I'm trying to prove that for a $[2k, k, k]$-code, the Griesmer bound does not hold for $k > 4$.
Griesmer bound For any linear $[n, k, d]-$code over $\mathbb{F}^k_2$ the following holds: \begin{equation} n \ge \displaystyle\sum_{i=1}^{k}\left\lceil \frac{d}{2^{i-1}} \right\rceil. \end{equation}
$\lceil x \rceil$ is the ceiling function, so $\lceil x \rceil$ is the smallest integer $m$ with $m \ge x$.
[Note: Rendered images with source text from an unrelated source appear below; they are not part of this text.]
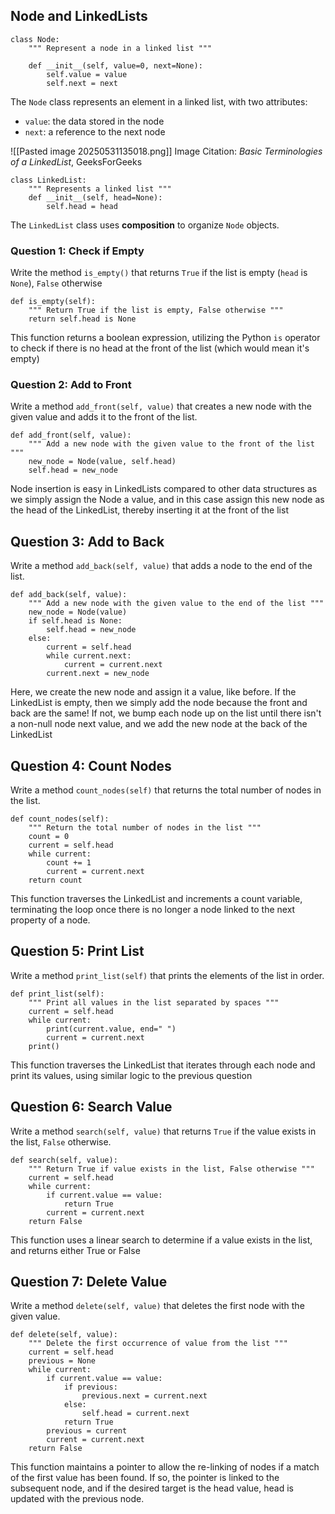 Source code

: ## Node and LinkedLists
```
class Node:
    """ Represent a node in a linked list """

    def __init__(self, value=0, next=None):
        self.value = value
        self.next = next
```

The `Node` class represents an element in a linked list, with two attributes:
- `value`: the data stored in the node
- `next`: a reference to the next node

![[Pasted image 20250531135018.png]]
Image Citation: *Basic Terminologies of a LinkedList*, GeeksForGeeks

```
class LinkedList:
    """ Represents a linked list """
    def __init__(self, head=None):
        self.head = head
```
The `LinkedList` class uses **composition** to organize `Node` objects.

### Question 1: Check if Empty
Write the method `is_empty()` that returns `True` if the list is empty (`head` is `None`), `False` otherwise

```
def is_empty(self):
    """ Return True if the list is empty, False otherwise """
    return self.head is None
```
This function returns a boolean expression, utilizing the Python `is` operator to check if there is no head at the front of the list (which would mean it's empty)
### Question 2: Add to Front
Write a method `add_front(self, value)` that creates a new node with the given value and adds it to the front of the list.
```
def add_front(self, value):
    """ Add a new node with the given value to the front of the list """
    new_node = Node(value, self.head)
    self.head = new_node
```
Node insertion is easy in LinkedLists compared to other data structures as we simply assign the Node a value, and in this case assign this new node as the head of the LinkedList, thereby inserting it at the front of the list
## Question 3: Add to Back
Write a method `add_back(self, value)` that adds a node to the end of the list.
```
def add_back(self, value):
    """ Add a new node with the given value to the end of the list """
    new_node = Node(value)
    if self.head is None:
        self.head = new_node
    else:
        current = self.head
        while current.next:
            current = current.next
        current.next = new_node
```
Here, we create the new node and assign it a value, like before. If the LinkedList is empty, then we simply add the node because the front and back are the same! If not, we bump each node up on the list until there isn't a non-null node next value, and we add the new node at the back of the LinkedList
## Question 4: Count Nodes
Write a method `count_nodes(self)` that returns the total number of nodes in the list.
```
def count_nodes(self):
    """ Return the total number of nodes in the list """
    count = 0
    current = self.head
    while current:
        count += 1
        current = current.next
    return count
```
This function traverses the LinkedList and increments a count variable, terminating the loop once there is no longer a node linked to the next property of a node.
## Question 5: Print List
Write a method `print_list(self)` that prints the elements of the list in order.
```
def print_list(self):
    """ Print all values in the list separated by spaces """
    current = self.head
    while current:
        print(current.value, end=" ")
        current = current.next
    print()
```
This function traverses the LinkedList that iterates through each node and print its values, using similar logic to the previous question

## Question 6: Search Value
Write a method `search(self, value)` that returns `True` if the value exists in the list, `False` otherwise.
```
def search(self, value):
    """ Return True if value exists in the list, False otherwise """
    current = self.head
    while current:
        if current.value == value:
            return True
        current = current.next
    return False
```
This function uses a linear search to determine if a value exists in the list, and returns either True or False

## Question 7: Delete Value
Write a method `delete(self, value)` that deletes the first node with the given value.
```
def delete(self, value):
    """ Delete the first occurrence of value from the list """
    current = self.head
    previous = None
    while current:
        if current.value == value:
            if previous:
                previous.next = current.next
            else:
                self.head = current.next
            return True
        previous = current
        current = current.next
    return False
```
This function maintains a pointer to allow the re-linking of nodes if a match of the first value has been found. If so, the pointer is linked to the subsequent node, and if the desired target is the head value, head is updated with the previous node.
So I'm trying to prove that for any $k > 4$ we have that \begin{equation} 2k < \sum_{i=1}^{k} \left\lceil \frac{k}{2^{i-1}} \right\rceil \end{equation}
I've tried doing it with induction, but this doesn't bring me very far. I'm puzzling with the fact that $\frac{k}{2^i} \le 1$ for a large $i$, but I can't quite seem to find anything helpful to give a definite proof.
Let us separate it into two cases :
Case 1 : $k$ is not the form $2^r$
Let us define $m:=\lceil\log_2(k)\rceil-1$ where we have $2^m\lt k\lt 2^{m+1}$.
Then, $$2^{m-i+1}\lt \frac{k}{2^{i-1}}\lt 2^{m-i+2}$$
So, $$\begin{align}\sum_{i=1}^{k}\left\lceil\frac{k}{2^{i-1}}\right\rceil&=\sum_{i=1}^{m+1}\left\lceil\frac{k}{2^{i-1}}\right\rceil+\sum_{i=m+2}^{k}\left\lceil\frac{k}{2^{i-1}}\right\rceil\\\\&\ge\sum_{i=1}^{m+1}(2^{m-i+1}+1)+\sum_{i=m+2}^{k}1\\\\&=2^{m+1}-1+m+1+k-(m+2)+1\\\\&=2^{m+1}-1+k\\\\&\gt 2k-1\end{align}$$ Since $\sum_{i=1}^{k}\left\lceil\frac{k}{2^{i-1}}\right\rceil$ is an integer, we are done.
Case 2 : $k=2^m$
$$\begin{align}\sum_{i=1}^{k}\left\lceil\frac{k}{2^{i-1}}\right\rceil&=\sum_{i=1}^{m+1}\left\lceil\frac{2^m}{2^{i-1}}\right\rceil+\sum_{i=m+2}^{2^m}\left\lceil\frac{2^m}{2^{i-1}}\right\rceil\\\\&=\sum_{i=1}^{m+1}2^{m-i+1}+\sum_{i=m+2}^{2^m}1\\\\&=2^{m+1}-1+2^m-(m+2)+1\\\\&=2k+(k-\log_2k-2)\\\\&\gt 2k\end{align}$$ Here, we used $$k-\log_2k-2\gt 0\tag1$$ for $k\ge 5$.
Finally, let us prove $(1)$ for $k\ge 5$.
Let $f(k)=k-\log_2k-2$.
Then, $$f'(k)=1-\frac{1}{k\ln 2}=\frac{k\ln 2-1}{k\ln 2}\gt 0$$ So, $f(k)$ is increasing with $f(5)=3-\log_2(5)\gt 3-\log_2(8)=0$.
It follows from this that $f(k)\gt 0$ for $k\ge 5$.